Mi amiga Pura, que es muy pura y es muy noble, me contaba ayer, tras salir de misa de a ocho en la iglesia del Rosario, que su hijo Ramoncito llevaba todo el día pegado a la tele por culpa del Carnaval. ¿Cómo le pueden gustar esas coplas?, le pregunté. No hija, no le gustan las coplas, le gustan los escotes. ¿Los escotes? Y entonces es cuando me dijo que no hay cosa que guste más en un coro mixto que un escote. Que Ramoncito antes de empezar el Concurso era Ramón, pero que se está quedando en los huesos de tanto darle para adelante y para atrás al Youtube, y que si alguien duda de la paridad en el Carnaval y critica la presencia de las féminas sobre las tablas del Falla salta a la yugular. "Y eso que él, a sus 40 tacos, nunca ha sido muy aficionado a la fiesta", me decía Pura. "Fíjate si le interesaba poco antes que el otro día lo vi llorando la muerte de Juan Rivero porque pensaba que era familia de los del coro. Yo creo que está obsesionado".
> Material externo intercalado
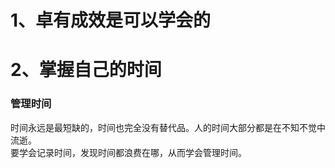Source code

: # 1、卓有成效是可以学会的


# 2、掌握自己的时间
### 管理时间
时间永远是最短缺的，时间也完全没有替代品。人的时间大部分都是在不知不觉中流逝。  
要学会记录时间，发现时间都浪费在哪，从而学会管理时间。

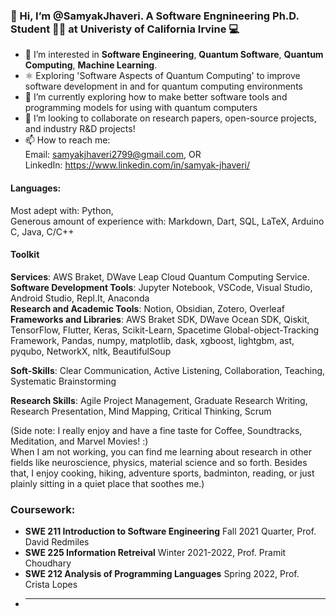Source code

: ### 👋 Hi, I’m @SamyakJhaveri. A Software Engnineering Ph.D. Student 👨‍🎓 at Univeristy of California Irvine 💻
- 🔎 I’m interested in **Software Engineering**, **Quantum Software**, **Quantum Computing**, **Machine Learning**. 
- ⚛️ Exploring 'Software Aspects of Quantum Computing' to improve software development in and for quantum computing environments
- 🌱 I’m currently exploring how to make better software tools and programming models for using with quantum computers
- 🤝 I’m looking to collaborate on research papers, open-source projects, and industry R&D projects!
- 📫 How to reach me: <br> Email: samyakjhaveri2799@gmail.com, OR <br> 
LinkedIn: https://www.linkedin.com/in/samyak-jhaveri/

#### Languages: <br>
 Most adept with: Python, <br>
 Generous amount of experience with: Markdown, Dart, SQL, LaTeX, Arduino C, Java, C/C++

#### Toolkit <br>
**Services**: AWS Braket, DWave Leap Cloud Quantum Computing Service. <br>
**Software Development Tools**: Jupyter Notebook, VSCode, Visual Studio, Android Studio, Repl.It, Anaconda <br>
**Research and Academic Tools**: Notion, Obsidian, Zotero, Overleaf <br>
**Frameworks and Libraries**: AWS Braket SDK, DWave Ocean SDK, Qiskit, TensorFlow, Flutter, Keras, Scikit-Learn, Spacetime Global-object-Tracking Framework, Pandas, numpy, matplotlib, dask, xgboost, lightgbm, ast, pyqubo, NetworkX, nltk, BeautifulSoup <br>

**Soft-Skills**: Clear Communication, Active Listening, Collaboration, Teaching, Systematic Brainstorming <br>

**Research Skills**: Agile Project Management, Graduate Research Writing, Research Presentation, Mind Mapping, Critical Thinking, Scrum 


(Side note: I really enjoy and have a fine taste for Coffee, Soundtracks, Meditation, and Marvel Movies! :) <br>
When I am not working, you can find me learning about research in other fields like neuroscience, physics, material science and so forth. Besides that, I enjoy cooking, hiking, adventure sports, badminton, reading, or just plainly sitting in a quiet place that soothes me.)

### Coursework:
- **SWE 211 Introduction to Software Engineering** Fall 2021 Quarter, Prof. David Redmiles
- **SWE 225 Information Retreival** Winter 2021-2022, Prof. Pramit Choudhary
- **SWE 212 Analysis of Programming Languages** Spring 2022, Prof. Crista Lopes
- ** **

<!---
SamyakJhaveri/SamyakJhaveri is a ✨ special ✨ repository because its `README.md` (this file) appears on your GitHub profile.
You can click the Preview link to take a look at your changes.
--->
Yo, que hasta para salir a comprar el pan me pongo el velo negro, no sé cómo cualquier excusa es buena para ponerse un escote. Es el contrapunto de los octavillitas. Ellos van con bufandas y bragas para taparse las gargantas, y ellas sin embargo dando el do de pecho. Qué desvergüenza. Si yo fuera jurado de ese descerebrado Concurso más que controlar el tiempo tendría un medidor de escotes, y ay de aquella que se pasase y de los ojos satiriteros que se salieran de sus órbitas. A Ramoncito, y a todos esos depravados, los arreglaba yo a base de penitencia. ¿Queréis coro? Pues hala, ahí tenéis al de Longobardo. Cosa fina.